Exercise directions: Nothing in the records may be changed; retype them in full.

Segment Open

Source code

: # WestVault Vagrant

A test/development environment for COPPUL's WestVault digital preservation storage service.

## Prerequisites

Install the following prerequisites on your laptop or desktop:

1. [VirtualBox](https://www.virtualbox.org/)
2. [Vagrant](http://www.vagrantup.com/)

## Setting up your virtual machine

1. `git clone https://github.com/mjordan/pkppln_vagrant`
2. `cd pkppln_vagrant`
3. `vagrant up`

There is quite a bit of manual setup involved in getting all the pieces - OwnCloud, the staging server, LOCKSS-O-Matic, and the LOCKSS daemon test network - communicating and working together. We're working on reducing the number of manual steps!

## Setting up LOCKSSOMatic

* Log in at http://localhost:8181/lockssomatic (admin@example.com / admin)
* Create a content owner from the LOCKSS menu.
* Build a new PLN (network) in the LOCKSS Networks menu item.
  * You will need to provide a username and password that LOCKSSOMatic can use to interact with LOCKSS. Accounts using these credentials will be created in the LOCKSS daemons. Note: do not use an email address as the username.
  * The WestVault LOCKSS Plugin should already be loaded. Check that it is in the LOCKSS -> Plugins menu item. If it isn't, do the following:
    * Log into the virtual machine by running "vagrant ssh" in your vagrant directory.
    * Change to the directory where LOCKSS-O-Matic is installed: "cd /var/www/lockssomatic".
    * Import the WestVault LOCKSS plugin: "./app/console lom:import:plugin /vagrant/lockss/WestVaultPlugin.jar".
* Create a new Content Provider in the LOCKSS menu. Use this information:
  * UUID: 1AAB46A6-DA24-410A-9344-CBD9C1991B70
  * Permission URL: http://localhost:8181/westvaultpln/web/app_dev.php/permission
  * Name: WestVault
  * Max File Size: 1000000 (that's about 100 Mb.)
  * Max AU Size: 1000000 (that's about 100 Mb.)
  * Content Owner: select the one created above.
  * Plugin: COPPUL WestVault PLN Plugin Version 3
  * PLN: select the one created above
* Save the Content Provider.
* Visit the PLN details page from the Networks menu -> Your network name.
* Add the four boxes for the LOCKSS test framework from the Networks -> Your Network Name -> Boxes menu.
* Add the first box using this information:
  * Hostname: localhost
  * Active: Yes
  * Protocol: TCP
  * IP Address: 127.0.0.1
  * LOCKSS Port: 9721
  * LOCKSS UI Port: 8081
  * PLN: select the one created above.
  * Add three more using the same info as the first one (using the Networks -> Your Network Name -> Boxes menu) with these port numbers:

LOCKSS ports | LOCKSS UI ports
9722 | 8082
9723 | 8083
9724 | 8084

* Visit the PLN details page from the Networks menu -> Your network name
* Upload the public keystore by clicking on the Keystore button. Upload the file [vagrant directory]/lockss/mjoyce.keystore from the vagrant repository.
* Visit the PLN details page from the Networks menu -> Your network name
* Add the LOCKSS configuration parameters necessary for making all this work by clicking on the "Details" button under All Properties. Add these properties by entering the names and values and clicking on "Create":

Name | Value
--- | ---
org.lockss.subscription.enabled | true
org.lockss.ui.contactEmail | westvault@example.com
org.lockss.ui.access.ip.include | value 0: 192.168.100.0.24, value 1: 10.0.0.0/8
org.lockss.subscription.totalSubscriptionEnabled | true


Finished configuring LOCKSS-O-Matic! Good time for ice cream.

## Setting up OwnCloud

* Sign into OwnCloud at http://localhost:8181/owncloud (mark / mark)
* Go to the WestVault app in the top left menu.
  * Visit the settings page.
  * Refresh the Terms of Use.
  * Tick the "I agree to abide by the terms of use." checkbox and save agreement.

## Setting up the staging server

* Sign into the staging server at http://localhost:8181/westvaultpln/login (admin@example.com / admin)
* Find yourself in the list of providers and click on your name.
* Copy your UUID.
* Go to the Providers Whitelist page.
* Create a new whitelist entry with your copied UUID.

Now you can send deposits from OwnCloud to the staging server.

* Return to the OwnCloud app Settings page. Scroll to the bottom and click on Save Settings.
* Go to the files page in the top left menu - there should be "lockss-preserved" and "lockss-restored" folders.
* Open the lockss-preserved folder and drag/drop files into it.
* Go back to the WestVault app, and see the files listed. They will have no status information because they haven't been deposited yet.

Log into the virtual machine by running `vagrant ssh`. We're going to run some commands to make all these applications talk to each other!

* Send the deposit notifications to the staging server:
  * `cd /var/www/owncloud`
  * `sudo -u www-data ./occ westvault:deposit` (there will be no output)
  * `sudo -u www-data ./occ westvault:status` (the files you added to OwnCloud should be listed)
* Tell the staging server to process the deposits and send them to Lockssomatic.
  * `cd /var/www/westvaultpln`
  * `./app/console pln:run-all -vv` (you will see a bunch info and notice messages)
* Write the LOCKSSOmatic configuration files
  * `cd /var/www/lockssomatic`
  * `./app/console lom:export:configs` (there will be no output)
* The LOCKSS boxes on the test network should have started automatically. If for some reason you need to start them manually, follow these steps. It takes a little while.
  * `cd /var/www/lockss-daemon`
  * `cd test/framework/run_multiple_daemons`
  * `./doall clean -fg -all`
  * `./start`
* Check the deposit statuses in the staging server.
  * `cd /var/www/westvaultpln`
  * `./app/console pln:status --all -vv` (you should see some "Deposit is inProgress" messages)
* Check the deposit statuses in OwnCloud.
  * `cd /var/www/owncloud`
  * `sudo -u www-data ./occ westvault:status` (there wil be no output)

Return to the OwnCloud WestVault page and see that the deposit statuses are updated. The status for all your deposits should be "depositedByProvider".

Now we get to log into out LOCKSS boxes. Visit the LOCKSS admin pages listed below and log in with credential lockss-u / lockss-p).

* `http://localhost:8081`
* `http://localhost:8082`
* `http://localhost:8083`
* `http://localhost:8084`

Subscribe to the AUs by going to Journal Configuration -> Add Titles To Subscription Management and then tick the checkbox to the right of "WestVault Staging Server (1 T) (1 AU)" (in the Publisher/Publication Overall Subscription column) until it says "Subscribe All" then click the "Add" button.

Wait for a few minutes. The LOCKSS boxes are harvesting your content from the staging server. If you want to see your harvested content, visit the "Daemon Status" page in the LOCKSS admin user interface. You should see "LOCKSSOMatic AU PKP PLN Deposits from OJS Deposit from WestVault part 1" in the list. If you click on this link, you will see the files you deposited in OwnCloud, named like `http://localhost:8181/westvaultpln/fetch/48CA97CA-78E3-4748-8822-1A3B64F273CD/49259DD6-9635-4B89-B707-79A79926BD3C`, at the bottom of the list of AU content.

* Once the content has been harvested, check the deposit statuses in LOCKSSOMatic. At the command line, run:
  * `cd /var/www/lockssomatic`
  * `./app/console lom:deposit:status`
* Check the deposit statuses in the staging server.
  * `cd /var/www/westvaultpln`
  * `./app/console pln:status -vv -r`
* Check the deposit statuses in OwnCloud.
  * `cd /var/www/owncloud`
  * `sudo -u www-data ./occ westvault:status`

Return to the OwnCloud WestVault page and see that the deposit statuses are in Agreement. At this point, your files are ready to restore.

Segment Closed

Result:
Source code

: # WestVault Vagrant

A test/development environment for COPPUL's WestVault digital preservation storage service.

## Prerequisites

Install the following prerequisites on your laptop or desktop:

1. [VirtualBox](https://www.virtualbox.org/)
2. [Vagrant](http://www.vagrantup.com/)

## Setting up your virtual machine

1. `git clone https://github.com/mjordan/pkppln_vagrant`
2. `cd pkppln_vagrant`
3. `vagrant up`

There is quite a bit of manual setup involved in getting all the pieces - OwnCloud, the staging server, LOCKSS-O-Matic, and the LOCKSS daemon test network - communicating and working together. We're working on reducing the number of manual steps!

## Setting up LOCKSSOMatic

* Log in at http://localhost:8181/lockssomatic (admin@example.com / admin)
* Create a content owner from the LOCKSS menu.
* Build a new PLN (network) in the LOCKSS Networks menu item.
  * You will need to provide a username and password that LOCKSSOMatic can use to interact with LOCKSS. Accounts using these credentials will be created in the LOCKSS daemons. Note: do not use an email address as the username.
  * The WestVault LOCKSS Plugin should already be loaded. Check that it is in the LOCKSS -> Plugins menu item. If it isn't, do the following:
    * Log into the virtual machine by running "vagrant ssh" in your vagrant directory.
    * Change to the directory where LOCKSS-O-Matic is installed: "cd /var/www/lockssomatic".
    * Import the WestVault LOCKSS plugin: "./app/console lom:import:plugin /vagrant/lockss/WestVaultPlugin.jar".
* Create a new Content Provider in the LOCKSS menu. Use this information:
  * UUID: 1AAB46A6-DA24-410A-9344-CBD9C1991B70
  * Permission URL: http://localhost:8181/westvaultpln/web/app_dev.php/permission
  * Name: WestVault
  * Max File Size: 1000000 (that's about 100 Mb.)
  * Max AU Size: 1000000 (that's about 100 Mb.)
  * Content Owner: select the one created above.
  * Plugin: COPPUL WestVault PLN Plugin Version 3
  * PLN: select the one created above
* Save the Content Provider.
* Visit the PLN details page from the Networks menu -> Your network name.
* Add the four boxes for the LOCKSS test framework from the Networks -> Your Network Name -> Boxes menu.
* Add the first box using this information:
  * Hostname: localhost
  * Active: Yes
  * Protocol: TCP
  * IP Address: 127.0.0.1
  * LOCKSS Port: 9721
  * LOCKSS UI Port: 8081
  * PLN: select the one created above.
  * Add three more using the same info as the first one (using the Networks -> Your Network Name -> Boxes menu) with these port numbers:

LOCKSS ports | LOCKSS UI ports
9722 | 8082
9723 | 8083
9724 | 8084

* Visit the PLN details page from the Networks menu -> Your network name
* Upload the public keystore by clicking on the Keystore button. Upload the file [vagrant directory]/lockss/mjoyce.keystore from the vagrant repository.
* Visit the PLN details page from the Networks menu -> Your network name
* Add the LOCKSS configuration parameters necessary for making all this work by clicking on the "Details" button under All Properties. Add these properties by entering the names and values and clicking on "Create":

Name | Value
--- | ---
org.lockss.subscription.enabled | true
org.lockss.ui.contactEmail | westvault@example.com
org.lockss.ui.access.ip.include | value 0: 192.168.100.0.24, value 1: 10.0.0.0/8
org.lockss.subscription.totalSubscriptionEnabled | true


Finished configuring LOCKSS-O-Matic! Good time for ice cream.

## Setting up OwnCloud

* Sign into OwnCloud at http://localhost:8181/owncloud (mark / mark)
* Go to the WestVault app in the top left menu.
  * Visit the settings page.
  * Refresh the Terms of Use.
  * Tick the "I agree to abide by the terms of use." checkbox and save agreement.

## Setting up the staging server

* Sign into the staging server at http://localhost:8181/westvaultpln/login (admin@example.com / admin)
* Find yourself in the list of providers and click on your name.
* Copy your UUID.
* Go to the Providers Whitelist page.
* Create a new whitelist entry with your copied UUID.

Now you can send deposits from OwnCloud to the staging server.

* Return to the OwnCloud app Settings page. Scroll to the bottom and click on Save Settings.
* Go to the files page in the top left menu - there should be "lockss-preserved" and "lockss-restored" folders.
* Open the lockss-preserved folder and drag/drop files into it.
* Go back to the WestVault app, and see the files listed. They will have no status information because they haven't been deposited yet.

Log into the virtual machine by running `vagrant ssh`. We're going to run some commands to make all these applications talk to each other!

* Send the deposit notifications to the staging server:
  * `cd /var/www/owncloud`
  * `sudo -u www-data ./occ westvault:deposit` (there will be no output)
  * `sudo -u www-data ./occ westvault:status` (the files you added to OwnCloud should be listed)
* Tell the staging server to process the deposits and send them to Lockssomatic.
  * `cd /var/www/westvaultpln`
  * `./app/console pln:run-all -vv` (you will see a bunch info and notice messages)
* Write the LOCKSSOmatic configuration files
  * `cd /var/www/lockssomatic`
  * `./app/console lom:export:configs` (there will be no output)
* The LOCKSS boxes on the test network should have started automatically. If for some reason you need to start them manually, follow these steps. It takes a little while.
  * `cd /var/www/lockss-daemon`
  * `cd test/framework/run_multiple_daemons`
  * `./doall clean -fg -all`
  * `./start`
* Check the deposit statuses in the staging server.
  * `cd /var/www/westvaultpln`
  * `./app/console pln:status --all -vv` (you should see some "Deposit is inProgress" messages)
* Check the deposit statuses in OwnCloud.
  * `cd /var/www/owncloud`
  * `sudo -u www-data ./occ westvault:status` (there wil be no output)

Return to the OwnCloud WestVault page and see that the deposit statuses are updated. The status for all your deposits should be "depositedByProvider".

Now we get to log into out LOCKSS boxes. Visit the LOCKSS admin pages listed below and log in with credential lockss-u / lockss-p).

* `http://localhost:8081`
* `http://localhost:8082`
* `http://localhost:8083`
* `http://localhost:8084`

Subscribe to the AUs by going to Journal Configuration -> Add Titles To Subscription Management and then tick the checkbox to the right of "WestVault Staging Server (1 T) (1 AU)" (in the Publisher/Publication Overall Subscription column) until it says "Subscribe All" then click the "Add" button.

Wait for a few minutes. The LOCKSS boxes are harvesting your content from the staging server. If you want to see your harvested content, visit the "Daemon Status" page in the LOCKSS admin user interface. You should see "LOCKSSOMatic AU PKP PLN Deposits from OJS Deposit from WestVault part 1" in the list. If you click on this link, you will see the files you deposited in OwnCloud, named like `http://localhost:8181/westvaultpln/fetch/48CA97CA-78E3-4748-8822-1A3B64F273CD/49259DD6-9635-4B89-B707-79A79926BD3C`, at the bottom of the list of AU content.

* Once the content has been harvested, check the deposit statuses in LOCKSSOMatic. At the command line, run:
  * `cd /var/www/lockssomatic`
  * `./app/console lom:deposit:status`
* Check the deposit statuses in the staging server.
  * `cd /var/www/westvaultpln`
  * `./app/console pln:status -vv -r`
* Check the deposit statuses in OwnCloud.
  * `cd /var/www/owncloud`
  * `sudo -u www-data ./occ westvault:status`

Return to the OwnCloud WestVault page and see that the deposit statuses are in Agreement. At this point, your files are ready to restore.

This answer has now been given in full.